▶ **WORK TO COMPLETE**
The required result is a copy of each line below in which "moleculer" appears.

[Plain-text document sources]

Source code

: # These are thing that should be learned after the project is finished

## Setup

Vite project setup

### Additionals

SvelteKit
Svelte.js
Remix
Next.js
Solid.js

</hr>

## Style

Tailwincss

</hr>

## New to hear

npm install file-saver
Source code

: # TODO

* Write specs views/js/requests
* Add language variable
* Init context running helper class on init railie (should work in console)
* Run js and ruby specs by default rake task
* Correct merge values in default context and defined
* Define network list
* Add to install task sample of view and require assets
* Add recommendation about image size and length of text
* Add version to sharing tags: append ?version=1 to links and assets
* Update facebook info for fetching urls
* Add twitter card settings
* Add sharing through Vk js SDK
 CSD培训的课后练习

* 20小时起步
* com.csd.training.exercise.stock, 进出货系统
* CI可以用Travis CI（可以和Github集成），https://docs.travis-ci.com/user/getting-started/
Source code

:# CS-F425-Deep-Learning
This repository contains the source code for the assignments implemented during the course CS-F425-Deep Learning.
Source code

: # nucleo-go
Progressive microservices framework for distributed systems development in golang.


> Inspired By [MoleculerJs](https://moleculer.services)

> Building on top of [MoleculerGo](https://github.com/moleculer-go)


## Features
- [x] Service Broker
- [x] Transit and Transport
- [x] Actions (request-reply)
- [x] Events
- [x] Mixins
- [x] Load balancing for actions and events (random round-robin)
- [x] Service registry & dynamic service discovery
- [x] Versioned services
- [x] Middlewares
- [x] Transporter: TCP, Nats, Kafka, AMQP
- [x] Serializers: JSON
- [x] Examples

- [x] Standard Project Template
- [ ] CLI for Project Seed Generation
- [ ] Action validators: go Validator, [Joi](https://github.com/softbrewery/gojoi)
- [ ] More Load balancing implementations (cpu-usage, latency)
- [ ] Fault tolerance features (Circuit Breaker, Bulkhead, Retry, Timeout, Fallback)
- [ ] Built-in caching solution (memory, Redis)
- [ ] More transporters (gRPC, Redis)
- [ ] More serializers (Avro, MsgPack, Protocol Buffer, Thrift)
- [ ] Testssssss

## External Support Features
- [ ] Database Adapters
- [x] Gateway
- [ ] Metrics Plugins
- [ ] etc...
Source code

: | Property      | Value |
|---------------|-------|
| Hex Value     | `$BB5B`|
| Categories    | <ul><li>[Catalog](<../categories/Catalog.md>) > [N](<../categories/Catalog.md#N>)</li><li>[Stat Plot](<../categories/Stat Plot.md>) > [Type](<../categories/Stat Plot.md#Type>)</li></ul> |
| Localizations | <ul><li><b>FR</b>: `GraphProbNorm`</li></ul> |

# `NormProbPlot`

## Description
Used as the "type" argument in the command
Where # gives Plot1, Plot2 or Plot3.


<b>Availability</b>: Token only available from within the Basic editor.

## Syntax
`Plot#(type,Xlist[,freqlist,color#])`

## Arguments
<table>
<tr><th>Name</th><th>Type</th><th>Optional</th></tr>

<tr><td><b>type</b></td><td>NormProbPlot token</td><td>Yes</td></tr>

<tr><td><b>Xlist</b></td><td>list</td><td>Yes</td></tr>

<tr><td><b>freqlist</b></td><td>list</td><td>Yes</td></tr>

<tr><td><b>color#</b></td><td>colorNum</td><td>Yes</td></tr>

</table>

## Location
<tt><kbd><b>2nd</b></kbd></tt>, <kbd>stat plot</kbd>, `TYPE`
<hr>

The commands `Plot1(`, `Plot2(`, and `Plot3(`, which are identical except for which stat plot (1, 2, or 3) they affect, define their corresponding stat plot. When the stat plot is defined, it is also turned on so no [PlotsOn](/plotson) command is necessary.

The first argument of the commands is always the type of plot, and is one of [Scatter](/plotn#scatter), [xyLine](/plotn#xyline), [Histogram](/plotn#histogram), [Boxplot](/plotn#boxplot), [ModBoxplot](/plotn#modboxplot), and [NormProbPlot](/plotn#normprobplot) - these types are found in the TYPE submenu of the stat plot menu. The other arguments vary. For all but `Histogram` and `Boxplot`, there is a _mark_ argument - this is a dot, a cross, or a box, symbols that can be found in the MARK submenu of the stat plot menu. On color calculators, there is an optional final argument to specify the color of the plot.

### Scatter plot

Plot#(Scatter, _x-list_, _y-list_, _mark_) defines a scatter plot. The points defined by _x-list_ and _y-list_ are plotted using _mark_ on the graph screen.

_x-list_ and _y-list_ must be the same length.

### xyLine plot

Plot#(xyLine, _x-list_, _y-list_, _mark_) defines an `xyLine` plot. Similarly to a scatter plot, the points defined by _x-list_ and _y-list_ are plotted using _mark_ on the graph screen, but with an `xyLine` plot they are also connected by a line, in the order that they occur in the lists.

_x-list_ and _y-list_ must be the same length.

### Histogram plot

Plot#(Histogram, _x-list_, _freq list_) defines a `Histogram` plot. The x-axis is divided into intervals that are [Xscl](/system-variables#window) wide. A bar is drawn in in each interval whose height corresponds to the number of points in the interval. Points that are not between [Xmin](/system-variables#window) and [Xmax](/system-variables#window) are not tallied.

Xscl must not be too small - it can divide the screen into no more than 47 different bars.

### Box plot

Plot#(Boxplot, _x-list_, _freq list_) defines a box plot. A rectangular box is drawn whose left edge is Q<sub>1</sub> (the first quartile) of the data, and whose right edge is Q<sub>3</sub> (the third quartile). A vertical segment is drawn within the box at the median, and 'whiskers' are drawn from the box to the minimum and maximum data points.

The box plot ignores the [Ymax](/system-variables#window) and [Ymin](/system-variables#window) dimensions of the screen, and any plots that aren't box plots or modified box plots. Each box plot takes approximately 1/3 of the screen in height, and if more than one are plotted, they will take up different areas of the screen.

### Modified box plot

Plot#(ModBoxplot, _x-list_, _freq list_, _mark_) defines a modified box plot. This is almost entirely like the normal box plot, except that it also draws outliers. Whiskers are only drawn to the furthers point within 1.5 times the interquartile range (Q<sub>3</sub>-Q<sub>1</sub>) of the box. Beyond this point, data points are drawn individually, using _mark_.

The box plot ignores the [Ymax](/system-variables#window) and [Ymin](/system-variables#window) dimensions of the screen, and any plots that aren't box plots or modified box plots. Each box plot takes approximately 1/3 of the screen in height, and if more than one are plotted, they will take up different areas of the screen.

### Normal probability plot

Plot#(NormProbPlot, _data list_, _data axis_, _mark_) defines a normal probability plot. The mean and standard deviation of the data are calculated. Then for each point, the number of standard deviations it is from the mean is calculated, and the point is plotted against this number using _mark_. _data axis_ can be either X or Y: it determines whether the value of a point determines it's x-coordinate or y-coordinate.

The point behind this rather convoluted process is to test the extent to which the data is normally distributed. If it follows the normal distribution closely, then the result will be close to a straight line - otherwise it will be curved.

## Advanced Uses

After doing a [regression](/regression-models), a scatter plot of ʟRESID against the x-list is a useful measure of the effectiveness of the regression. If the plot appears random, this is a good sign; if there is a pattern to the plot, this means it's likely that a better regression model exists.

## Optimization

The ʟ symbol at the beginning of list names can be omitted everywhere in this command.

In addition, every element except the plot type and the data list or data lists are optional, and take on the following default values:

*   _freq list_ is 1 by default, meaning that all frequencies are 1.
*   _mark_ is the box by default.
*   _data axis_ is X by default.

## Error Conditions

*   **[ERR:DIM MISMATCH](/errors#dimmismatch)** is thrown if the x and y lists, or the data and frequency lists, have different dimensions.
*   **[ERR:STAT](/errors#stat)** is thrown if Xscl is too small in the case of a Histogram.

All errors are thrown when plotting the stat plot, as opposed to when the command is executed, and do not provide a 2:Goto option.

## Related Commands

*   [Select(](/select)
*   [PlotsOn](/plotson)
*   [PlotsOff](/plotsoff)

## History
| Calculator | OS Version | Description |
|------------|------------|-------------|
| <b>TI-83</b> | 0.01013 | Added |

▶ **RESULT OF THE EXERCISE**
> Inspired By [MoleculerJs](https://moleculer.services)
> Building on top of [MoleculerGo](https://github.com/moleculer-go)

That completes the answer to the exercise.